Reproduce the data exactly and drop any pictures it holds.

[Saved entries]
━━━━━━━━━━━━━━━━━━━━━━━━━━━━━━
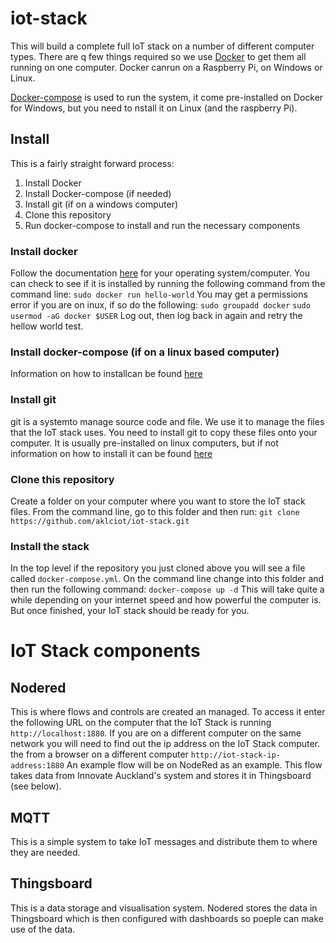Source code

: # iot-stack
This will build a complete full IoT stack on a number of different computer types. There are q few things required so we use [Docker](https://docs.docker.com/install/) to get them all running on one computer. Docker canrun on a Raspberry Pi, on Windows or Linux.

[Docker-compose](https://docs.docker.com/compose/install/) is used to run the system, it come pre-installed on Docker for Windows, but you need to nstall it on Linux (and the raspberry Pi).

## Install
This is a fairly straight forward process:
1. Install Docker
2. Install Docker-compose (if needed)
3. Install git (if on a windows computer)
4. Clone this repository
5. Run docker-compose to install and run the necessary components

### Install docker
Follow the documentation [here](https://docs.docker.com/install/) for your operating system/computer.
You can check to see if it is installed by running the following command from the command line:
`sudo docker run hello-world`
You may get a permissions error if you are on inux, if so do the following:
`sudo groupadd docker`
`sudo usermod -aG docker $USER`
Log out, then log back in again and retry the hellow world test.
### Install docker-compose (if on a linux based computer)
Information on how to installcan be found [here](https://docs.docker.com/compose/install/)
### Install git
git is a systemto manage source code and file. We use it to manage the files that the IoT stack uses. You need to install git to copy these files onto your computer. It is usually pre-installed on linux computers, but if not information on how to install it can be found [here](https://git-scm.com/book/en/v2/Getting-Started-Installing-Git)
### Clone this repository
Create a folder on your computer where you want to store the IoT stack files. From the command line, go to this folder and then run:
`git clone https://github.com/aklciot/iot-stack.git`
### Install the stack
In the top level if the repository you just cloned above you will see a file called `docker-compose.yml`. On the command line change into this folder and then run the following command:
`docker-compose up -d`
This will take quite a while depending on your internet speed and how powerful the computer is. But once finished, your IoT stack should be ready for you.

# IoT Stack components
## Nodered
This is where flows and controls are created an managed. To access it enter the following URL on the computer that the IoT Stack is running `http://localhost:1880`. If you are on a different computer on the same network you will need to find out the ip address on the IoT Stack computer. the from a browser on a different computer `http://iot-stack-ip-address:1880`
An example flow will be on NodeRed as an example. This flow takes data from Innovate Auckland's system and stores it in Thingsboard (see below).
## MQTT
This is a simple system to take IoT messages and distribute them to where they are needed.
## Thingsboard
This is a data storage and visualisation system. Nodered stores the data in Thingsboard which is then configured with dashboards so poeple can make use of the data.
━━━━━━━━━━━━━━━━━━━━━━━━━━━━━━
* ANSWER SECTION:
Source code

: # iot-stack
This will build a complete full IoT stack on a number of different computer types. There are q few things required so we use [Docker](https://docs.docker.com/install/) to get them all running on one computer. Docker canrun on a Raspberry Pi, on Windows or Linux.

[Docker-compose](https://docs.docker.com/compose/install/) is used to run the system, it come pre-installed on Docker for Windows, but you need to nstall it on Linux (and the raspberry Pi).

## Install
This is a fairly straight forward process:
1. Install Docker
2. Install Docker-compose (if needed)
3. Install git (if on a windows computer)
4. Clone this repository
5. Run docker-compose to install and run the necessary components

### Install docker
Follow the documentation [here](https://docs.docker.com/install/) for your operating system/computer.
You can check to see if it is installed by running the following command from the command line:
`sudo docker run hello-world`
You may get a permissions error if you are on inux, if so do the following:
`sudo groupadd docker`
`sudo usermod -aG docker $USER`
Log out, then log back in again and retry the hellow world test.
### Install docker-compose (if on a linux based computer)
Information on how to installcan be found [here](https://docs.docker.com/compose/install/)
### Install git
git is a systemto manage source code and file. We use it to manage the files that the IoT stack uses. You need to install git to copy these files onto your computer. It is usually pre-installed on linux computers, but if not information on how to install it can be found [here](https://git-scm.com/book/en/v2/Getting-Started-Installing-Git)
### Clone this repository
Create a folder on your computer where you want to store the IoT stack files. From the command line, go to this folder and then run:
`git clone https://github.com/aklciot/iot-stack.git`
### Install the stack
In the top level if the repository you just cloned above you will see a file called `docker-compose.yml`. On the command line change into this folder and then run the following command:
`docker-compose up -d`
This will take quite a while depending on your internet speed and how powerful the computer is. But once finished, your IoT stack should be ready for you.

# IoT Stack components
## Nodered
This is where flows and controls are created an managed. To access it enter the following URL on the computer that the IoT Stack is running `http://localhost:1880`. If you are on a different computer on the same network you will need to find out the ip address on the IoT Stack computer. the from a browser on a different computer `http://iot-stack-ip-address:1880`
An example flow will be on NodeRed as an example. This flow takes data from Innovate Auckland's system and stores it in Thingsboard (see below).
## MQTT
This is a simple system to take IoT messages and distribute them to where they are needed.
## Thingsboard
This is a data storage and visualisation system. Nodered stores the data in Thingsboard which is then configured with dashboards so poeple can make use of the data.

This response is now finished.